* _Your assignment_: After finding the line with "どれを選んでも中心と矩形の座" in the entries below, retype exactly each line from there through the line with "2. 1つ目のセルでドライブ", including that final line.

* _Task input_:
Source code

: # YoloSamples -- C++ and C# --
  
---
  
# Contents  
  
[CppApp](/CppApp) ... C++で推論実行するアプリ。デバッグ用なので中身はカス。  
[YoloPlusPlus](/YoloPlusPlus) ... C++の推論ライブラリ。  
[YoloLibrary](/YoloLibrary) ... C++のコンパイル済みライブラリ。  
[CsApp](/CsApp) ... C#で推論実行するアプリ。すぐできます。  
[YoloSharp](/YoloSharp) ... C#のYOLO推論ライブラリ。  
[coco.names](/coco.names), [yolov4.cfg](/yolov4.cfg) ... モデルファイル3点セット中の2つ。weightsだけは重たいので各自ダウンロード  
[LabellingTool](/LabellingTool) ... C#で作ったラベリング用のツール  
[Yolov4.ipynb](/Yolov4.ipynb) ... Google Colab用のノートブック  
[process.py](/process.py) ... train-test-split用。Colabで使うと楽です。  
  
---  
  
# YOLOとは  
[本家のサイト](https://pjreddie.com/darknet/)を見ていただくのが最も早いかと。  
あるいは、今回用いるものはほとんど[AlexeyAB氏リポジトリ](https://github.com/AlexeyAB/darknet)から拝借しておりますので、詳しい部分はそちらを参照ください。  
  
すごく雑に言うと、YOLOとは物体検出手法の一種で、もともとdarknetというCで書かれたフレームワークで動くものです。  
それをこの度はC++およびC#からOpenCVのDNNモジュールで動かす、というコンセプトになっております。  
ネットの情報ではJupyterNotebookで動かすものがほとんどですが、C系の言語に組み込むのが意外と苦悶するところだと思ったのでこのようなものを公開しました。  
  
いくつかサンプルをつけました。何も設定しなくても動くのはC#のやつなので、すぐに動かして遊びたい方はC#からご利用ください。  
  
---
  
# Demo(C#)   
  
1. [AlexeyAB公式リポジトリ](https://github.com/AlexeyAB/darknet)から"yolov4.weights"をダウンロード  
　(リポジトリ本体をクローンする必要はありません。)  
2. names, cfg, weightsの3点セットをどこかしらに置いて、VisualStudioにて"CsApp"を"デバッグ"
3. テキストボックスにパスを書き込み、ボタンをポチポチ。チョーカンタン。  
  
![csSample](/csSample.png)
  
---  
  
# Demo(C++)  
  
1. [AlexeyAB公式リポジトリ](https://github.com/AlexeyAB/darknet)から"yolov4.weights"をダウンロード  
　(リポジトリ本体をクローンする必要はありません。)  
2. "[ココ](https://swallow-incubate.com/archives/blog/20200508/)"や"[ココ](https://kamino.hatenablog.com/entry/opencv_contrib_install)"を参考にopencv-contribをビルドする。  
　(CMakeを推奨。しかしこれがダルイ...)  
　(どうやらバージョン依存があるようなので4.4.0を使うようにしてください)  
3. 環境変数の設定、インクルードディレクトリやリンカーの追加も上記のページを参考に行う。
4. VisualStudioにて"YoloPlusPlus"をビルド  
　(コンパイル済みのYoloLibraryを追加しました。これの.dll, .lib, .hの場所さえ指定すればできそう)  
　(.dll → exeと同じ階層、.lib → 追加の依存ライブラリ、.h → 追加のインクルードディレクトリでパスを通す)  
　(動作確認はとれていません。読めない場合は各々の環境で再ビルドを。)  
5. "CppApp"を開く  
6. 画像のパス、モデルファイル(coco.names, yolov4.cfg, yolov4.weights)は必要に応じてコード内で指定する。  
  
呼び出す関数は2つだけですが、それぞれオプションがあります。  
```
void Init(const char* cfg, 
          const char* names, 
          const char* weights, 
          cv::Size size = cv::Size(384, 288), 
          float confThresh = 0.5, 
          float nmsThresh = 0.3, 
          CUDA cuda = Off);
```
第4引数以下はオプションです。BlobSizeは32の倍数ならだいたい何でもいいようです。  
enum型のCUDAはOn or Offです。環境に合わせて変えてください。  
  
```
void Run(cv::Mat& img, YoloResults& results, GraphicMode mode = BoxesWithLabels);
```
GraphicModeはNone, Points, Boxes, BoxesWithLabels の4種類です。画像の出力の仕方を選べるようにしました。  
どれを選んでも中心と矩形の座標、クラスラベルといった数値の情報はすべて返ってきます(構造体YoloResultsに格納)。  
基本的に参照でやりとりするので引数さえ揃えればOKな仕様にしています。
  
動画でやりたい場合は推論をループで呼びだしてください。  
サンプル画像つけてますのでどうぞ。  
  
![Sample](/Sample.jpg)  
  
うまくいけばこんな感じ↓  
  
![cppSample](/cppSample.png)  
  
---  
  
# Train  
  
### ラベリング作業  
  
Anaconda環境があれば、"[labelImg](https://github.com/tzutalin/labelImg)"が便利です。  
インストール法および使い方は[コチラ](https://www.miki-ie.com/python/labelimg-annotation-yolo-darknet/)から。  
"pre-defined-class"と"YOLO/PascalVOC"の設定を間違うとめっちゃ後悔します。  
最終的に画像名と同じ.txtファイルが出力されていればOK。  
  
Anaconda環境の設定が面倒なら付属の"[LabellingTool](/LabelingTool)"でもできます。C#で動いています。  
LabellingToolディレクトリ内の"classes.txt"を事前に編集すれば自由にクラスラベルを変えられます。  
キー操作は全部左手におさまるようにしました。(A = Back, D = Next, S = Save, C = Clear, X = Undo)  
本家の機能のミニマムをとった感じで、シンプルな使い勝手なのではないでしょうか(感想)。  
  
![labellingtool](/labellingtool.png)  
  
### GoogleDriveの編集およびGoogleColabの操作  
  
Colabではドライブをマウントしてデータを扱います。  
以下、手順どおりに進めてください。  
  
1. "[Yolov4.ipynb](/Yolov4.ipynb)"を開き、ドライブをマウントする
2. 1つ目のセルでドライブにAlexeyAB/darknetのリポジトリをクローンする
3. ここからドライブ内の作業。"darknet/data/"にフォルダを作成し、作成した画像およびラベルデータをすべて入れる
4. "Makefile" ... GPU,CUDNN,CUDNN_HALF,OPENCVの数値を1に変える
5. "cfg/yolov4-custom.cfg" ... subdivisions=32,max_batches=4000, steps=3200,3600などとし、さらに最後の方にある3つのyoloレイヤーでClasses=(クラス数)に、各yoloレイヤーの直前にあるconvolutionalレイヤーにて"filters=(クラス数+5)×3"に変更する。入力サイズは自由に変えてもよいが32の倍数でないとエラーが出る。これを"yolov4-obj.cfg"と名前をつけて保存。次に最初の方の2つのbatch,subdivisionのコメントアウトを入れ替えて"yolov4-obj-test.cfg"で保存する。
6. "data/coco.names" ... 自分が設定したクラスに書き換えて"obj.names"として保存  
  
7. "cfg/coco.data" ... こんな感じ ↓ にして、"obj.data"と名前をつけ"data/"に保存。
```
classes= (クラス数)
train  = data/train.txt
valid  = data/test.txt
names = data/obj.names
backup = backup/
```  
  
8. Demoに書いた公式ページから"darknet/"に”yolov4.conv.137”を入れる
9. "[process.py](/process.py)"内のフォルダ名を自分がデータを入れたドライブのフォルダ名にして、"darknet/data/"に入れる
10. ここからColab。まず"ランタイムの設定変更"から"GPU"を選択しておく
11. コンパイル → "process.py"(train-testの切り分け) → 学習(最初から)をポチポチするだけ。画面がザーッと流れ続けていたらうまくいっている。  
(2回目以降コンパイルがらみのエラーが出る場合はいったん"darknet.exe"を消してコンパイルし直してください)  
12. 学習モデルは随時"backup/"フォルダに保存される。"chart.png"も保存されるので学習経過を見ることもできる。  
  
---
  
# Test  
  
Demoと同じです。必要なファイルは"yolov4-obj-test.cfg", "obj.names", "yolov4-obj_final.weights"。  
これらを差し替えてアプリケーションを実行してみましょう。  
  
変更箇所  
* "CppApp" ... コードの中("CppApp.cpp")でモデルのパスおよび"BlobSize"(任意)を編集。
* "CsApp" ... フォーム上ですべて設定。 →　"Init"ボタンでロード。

* _Output below_:
どれを選んでも中心と矩形の座標、クラスラベルといった数値の情報はすべて返ってきます(構造体YoloResultsに格納)。  
基本的に参照でやりとりするので引数さえ揃えればOKな仕様にしています。
  
動画でやりたい場合は推論をループで呼びだしてください。  
サンプル画像つけてますのでどうぞ。  
  
![Sample](/Sample.jpg)  
  
うまくいけばこんな感じ↓  
  
![cppSample](/cppSample.png)  
  
---  
  
# Train  
  
### ラベリング作業  
  
Anaconda環境があれば、"[labelImg](https://github.com/tzutalin/labelImg)"が便利です。  
インストール法および使い方は[コチラ](https://www.miki-ie.com/python/labelimg-annotation-yolo-darknet/)から。  
"pre-defined-class"と"YOLO/PascalVOC"の設定を間違うとめっちゃ後悔します。  
最終的に画像名と同じ.txtファイルが出力されていればOK。  
  
Anaconda環境の設定が面倒なら付属の"[LabellingTool](/LabelingTool)"でもできます。C#で動いています。  
LabellingToolディレクトリ内の"classes.txt"を事前に編集すれば自由にクラスラベルを変えられます。  
キー操作は全部左手におさまるようにしました。(A = Back, D = Next, S = Save, C = Clear, X = Undo)  
本家の機能のミニマムをとった感じで、シンプルな使い勝手なのではないでしょうか(感想)。  
  
![labellingtool](/labellingtool.png)  
  
### GoogleDriveの編集およびGoogleColabの操作  
  
Colabではドライブをマウントしてデータを扱います。  
以下、手順どおりに進めてください。  
  
1. "[Yolov4.ipynb](/Yolov4.ipynb)"を開き、ドライブをマウントする
2. 1つ目のセルでドライブにAlexeyAB/darknetのリポジトリをクローンする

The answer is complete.